◆ **Assigned task**: Where does the word "robot" occur in the entries below? Copy every line that has it.

◆ **Data**:
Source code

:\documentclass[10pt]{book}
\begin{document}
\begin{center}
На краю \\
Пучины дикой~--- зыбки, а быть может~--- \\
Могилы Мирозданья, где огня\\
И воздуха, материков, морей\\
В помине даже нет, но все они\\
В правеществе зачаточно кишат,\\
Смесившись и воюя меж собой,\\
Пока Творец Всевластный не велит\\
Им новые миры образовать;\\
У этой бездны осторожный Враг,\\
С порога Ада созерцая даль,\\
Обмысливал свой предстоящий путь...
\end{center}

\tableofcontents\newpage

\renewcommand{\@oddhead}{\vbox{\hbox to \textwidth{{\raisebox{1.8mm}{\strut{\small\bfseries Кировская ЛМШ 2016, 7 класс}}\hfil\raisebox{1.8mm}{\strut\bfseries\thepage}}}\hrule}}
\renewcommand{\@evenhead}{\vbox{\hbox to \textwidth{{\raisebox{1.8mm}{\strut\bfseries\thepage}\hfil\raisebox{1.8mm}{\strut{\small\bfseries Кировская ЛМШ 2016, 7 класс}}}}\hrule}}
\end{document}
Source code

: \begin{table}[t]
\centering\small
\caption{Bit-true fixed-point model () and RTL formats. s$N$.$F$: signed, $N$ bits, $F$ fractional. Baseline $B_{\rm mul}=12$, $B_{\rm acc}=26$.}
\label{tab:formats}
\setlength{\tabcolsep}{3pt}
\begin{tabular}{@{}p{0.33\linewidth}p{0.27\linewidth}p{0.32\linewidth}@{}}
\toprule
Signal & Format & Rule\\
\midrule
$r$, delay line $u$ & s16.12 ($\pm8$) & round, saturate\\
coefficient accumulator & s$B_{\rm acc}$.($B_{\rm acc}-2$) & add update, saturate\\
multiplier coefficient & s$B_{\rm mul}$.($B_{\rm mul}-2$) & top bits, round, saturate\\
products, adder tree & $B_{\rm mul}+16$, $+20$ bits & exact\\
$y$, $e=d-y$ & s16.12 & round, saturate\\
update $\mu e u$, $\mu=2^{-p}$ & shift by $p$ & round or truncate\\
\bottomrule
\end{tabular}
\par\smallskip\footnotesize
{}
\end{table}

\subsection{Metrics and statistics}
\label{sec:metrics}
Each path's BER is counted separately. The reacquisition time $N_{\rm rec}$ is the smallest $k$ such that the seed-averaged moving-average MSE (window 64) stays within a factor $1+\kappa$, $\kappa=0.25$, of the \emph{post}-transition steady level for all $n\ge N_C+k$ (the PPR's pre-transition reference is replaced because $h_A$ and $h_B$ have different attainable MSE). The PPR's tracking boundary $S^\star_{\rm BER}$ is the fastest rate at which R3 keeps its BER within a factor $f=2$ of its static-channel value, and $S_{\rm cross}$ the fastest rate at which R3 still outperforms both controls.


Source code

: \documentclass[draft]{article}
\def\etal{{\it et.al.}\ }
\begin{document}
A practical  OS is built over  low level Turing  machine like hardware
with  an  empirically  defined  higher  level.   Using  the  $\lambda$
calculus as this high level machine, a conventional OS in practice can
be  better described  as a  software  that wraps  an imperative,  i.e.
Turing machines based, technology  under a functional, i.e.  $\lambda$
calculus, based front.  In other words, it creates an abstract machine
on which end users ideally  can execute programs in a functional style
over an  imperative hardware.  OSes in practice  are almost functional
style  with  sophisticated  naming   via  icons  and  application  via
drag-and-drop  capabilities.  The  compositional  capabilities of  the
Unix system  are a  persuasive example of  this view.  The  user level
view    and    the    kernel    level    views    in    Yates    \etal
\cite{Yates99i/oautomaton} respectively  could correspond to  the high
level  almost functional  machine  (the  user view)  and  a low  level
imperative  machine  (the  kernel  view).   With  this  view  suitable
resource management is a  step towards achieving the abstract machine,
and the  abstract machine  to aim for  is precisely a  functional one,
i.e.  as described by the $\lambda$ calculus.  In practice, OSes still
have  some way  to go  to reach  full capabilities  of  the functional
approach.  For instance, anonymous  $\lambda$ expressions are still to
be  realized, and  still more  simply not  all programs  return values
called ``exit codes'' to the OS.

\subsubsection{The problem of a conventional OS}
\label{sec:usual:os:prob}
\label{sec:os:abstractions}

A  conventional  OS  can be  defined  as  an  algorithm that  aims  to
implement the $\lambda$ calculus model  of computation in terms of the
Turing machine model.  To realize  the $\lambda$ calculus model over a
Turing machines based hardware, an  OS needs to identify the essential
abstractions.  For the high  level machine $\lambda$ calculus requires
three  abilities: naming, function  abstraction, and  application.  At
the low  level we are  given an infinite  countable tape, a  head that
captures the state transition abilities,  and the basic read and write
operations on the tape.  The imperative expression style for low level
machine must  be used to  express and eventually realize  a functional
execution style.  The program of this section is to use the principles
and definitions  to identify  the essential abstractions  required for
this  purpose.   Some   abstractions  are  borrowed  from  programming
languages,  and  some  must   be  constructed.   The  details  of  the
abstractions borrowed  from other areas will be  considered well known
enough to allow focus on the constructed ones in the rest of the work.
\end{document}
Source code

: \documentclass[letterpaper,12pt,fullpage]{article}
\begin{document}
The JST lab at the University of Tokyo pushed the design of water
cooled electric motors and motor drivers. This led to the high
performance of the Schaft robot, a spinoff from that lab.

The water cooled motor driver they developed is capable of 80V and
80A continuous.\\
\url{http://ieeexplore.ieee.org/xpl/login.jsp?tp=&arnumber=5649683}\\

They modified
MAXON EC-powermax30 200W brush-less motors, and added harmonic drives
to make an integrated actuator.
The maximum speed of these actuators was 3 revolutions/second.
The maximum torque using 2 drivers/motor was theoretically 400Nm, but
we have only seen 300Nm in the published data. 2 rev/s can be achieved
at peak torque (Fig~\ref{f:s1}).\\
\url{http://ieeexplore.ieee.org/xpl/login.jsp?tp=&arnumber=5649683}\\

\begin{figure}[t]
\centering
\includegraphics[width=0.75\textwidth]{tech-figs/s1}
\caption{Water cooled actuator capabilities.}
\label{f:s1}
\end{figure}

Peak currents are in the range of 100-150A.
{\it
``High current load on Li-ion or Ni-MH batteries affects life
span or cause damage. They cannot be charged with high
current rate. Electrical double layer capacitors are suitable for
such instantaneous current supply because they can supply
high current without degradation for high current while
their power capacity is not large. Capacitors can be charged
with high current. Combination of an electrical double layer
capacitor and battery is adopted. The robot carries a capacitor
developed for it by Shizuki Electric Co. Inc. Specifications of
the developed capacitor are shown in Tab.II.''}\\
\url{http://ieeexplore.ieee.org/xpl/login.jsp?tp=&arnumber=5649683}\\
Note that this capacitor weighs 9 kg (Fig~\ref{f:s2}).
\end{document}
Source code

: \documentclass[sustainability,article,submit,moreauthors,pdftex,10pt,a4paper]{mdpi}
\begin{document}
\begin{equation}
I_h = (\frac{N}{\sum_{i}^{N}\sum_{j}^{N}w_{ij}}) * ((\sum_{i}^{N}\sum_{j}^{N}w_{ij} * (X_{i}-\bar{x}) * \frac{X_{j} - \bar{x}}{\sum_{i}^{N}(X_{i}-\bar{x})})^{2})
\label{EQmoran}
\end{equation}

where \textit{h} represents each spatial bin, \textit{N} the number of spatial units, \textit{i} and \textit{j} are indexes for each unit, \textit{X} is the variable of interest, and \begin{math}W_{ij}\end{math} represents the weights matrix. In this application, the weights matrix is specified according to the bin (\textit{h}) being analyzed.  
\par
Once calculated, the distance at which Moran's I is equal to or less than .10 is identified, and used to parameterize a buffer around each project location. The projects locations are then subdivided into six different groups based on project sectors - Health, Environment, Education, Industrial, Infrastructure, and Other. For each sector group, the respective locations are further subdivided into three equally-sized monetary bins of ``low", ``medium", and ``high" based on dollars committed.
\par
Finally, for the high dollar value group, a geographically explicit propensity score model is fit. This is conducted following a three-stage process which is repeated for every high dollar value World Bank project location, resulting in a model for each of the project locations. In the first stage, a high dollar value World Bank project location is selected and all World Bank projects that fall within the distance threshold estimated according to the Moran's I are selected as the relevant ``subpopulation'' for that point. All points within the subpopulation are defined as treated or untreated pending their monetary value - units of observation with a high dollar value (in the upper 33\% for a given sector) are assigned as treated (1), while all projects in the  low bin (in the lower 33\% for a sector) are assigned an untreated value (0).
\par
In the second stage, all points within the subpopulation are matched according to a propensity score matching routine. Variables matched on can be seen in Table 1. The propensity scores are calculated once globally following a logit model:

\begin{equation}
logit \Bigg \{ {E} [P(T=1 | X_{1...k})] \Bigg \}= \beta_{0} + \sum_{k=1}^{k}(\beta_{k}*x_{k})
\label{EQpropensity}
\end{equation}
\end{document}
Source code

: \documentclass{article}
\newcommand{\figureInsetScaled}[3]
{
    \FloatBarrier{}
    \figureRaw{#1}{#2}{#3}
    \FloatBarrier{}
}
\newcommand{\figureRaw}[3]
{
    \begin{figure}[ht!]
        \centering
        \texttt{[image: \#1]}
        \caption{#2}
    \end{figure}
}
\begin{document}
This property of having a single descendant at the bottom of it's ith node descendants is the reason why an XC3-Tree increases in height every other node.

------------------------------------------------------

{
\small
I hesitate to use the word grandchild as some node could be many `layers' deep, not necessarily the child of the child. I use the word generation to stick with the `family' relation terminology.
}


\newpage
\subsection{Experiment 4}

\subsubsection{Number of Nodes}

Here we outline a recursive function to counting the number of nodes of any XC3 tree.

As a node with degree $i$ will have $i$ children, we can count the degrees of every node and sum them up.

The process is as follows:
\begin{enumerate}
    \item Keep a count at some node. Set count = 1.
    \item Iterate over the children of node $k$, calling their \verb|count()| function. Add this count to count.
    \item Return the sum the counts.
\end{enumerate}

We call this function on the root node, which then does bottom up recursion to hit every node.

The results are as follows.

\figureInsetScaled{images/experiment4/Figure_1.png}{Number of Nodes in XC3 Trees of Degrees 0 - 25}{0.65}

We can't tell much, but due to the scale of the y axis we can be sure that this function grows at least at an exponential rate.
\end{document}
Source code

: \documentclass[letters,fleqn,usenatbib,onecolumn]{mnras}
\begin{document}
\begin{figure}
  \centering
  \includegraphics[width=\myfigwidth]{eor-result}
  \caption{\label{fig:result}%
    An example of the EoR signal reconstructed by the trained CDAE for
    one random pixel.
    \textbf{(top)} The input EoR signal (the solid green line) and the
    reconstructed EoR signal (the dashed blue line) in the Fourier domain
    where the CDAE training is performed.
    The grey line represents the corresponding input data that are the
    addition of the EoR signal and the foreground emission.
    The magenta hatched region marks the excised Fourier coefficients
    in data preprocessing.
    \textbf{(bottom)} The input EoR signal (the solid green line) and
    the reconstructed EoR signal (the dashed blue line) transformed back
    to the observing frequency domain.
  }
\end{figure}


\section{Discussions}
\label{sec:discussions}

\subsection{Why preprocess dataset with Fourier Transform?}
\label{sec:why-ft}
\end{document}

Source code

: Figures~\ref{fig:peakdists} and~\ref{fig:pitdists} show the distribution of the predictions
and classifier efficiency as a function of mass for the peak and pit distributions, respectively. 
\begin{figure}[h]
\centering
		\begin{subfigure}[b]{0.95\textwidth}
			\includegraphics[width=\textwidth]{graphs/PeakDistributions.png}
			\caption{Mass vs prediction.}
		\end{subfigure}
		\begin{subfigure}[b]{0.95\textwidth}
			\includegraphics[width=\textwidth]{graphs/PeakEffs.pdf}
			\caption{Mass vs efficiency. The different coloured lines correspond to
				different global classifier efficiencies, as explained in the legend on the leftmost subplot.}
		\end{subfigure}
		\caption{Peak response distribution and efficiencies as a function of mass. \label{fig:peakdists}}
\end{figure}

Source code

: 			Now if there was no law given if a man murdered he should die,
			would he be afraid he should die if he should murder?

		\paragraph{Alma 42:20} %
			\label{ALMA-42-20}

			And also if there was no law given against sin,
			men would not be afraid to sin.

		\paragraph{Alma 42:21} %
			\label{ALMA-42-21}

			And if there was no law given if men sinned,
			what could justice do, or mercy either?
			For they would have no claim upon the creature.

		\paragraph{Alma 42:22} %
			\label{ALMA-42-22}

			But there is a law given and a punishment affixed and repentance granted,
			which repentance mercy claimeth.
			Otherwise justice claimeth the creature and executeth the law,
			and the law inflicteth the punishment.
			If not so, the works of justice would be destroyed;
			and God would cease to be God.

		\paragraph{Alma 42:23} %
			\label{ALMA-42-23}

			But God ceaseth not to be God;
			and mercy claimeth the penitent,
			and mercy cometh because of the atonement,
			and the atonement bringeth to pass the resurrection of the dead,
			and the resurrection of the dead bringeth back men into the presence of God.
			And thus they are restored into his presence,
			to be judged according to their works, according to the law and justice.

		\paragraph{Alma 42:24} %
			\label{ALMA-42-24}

◆ **Final answer**:
performance of the Schaft robot, a spinoff from that lab.
capacitor and battery is adopted. The robot carries a capacitor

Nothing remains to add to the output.